● **Task to carry out**: Within the entries that follow, show each line where the word "offline" occurs.

● **Data to examine**:

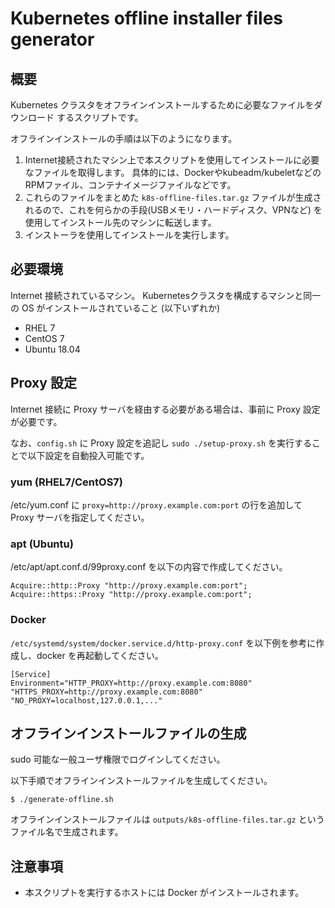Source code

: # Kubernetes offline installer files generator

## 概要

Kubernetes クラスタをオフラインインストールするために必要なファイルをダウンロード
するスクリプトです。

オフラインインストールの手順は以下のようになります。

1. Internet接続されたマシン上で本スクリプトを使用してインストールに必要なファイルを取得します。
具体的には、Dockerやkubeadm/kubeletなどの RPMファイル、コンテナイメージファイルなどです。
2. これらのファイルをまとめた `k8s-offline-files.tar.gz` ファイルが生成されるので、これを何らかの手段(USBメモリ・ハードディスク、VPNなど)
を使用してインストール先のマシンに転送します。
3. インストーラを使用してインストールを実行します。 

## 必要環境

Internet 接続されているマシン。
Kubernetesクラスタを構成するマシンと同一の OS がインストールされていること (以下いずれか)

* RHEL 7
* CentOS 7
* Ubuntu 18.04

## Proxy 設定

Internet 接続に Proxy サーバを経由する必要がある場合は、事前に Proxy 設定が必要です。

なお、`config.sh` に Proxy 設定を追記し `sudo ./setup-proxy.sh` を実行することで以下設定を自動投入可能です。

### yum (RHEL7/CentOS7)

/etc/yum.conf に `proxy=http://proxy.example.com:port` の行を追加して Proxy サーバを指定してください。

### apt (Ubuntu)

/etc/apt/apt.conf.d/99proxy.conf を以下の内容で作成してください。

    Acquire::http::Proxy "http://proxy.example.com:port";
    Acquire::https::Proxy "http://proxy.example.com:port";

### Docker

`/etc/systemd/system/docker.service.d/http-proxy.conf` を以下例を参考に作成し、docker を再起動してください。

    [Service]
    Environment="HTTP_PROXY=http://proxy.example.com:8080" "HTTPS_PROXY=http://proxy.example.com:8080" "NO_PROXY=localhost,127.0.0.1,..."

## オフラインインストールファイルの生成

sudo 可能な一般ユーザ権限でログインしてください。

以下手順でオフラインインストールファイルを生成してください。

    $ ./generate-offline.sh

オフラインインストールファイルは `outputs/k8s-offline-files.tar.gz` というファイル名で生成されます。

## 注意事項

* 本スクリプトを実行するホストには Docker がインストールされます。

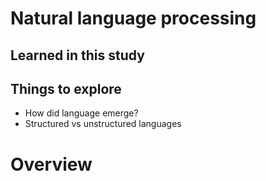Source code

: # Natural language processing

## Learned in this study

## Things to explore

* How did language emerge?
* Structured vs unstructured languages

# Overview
* * *
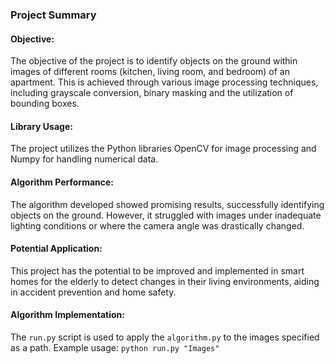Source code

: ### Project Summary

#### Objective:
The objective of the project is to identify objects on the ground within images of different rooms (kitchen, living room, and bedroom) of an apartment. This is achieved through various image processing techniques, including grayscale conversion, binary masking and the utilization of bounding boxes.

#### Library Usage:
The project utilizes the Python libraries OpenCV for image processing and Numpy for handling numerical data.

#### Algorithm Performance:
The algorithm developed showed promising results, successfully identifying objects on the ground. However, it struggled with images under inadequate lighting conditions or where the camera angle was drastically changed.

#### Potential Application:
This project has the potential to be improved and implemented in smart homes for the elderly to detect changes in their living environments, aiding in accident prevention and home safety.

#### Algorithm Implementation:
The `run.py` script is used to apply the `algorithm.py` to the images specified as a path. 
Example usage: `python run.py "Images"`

● **Task solution**:
: # Kubernetes offline installer files generator
2. これらのファイルをまとめた `k8s-offline-files.tar.gz` ファイルが生成されるので、これを何らかの手段(USBメモリ・ハードディスク、VPNなど)
    $ ./generate-offline.sh
オフラインインストールファイルは `outputs/k8s-offline-files.tar.gz` というファイル名で生成されます。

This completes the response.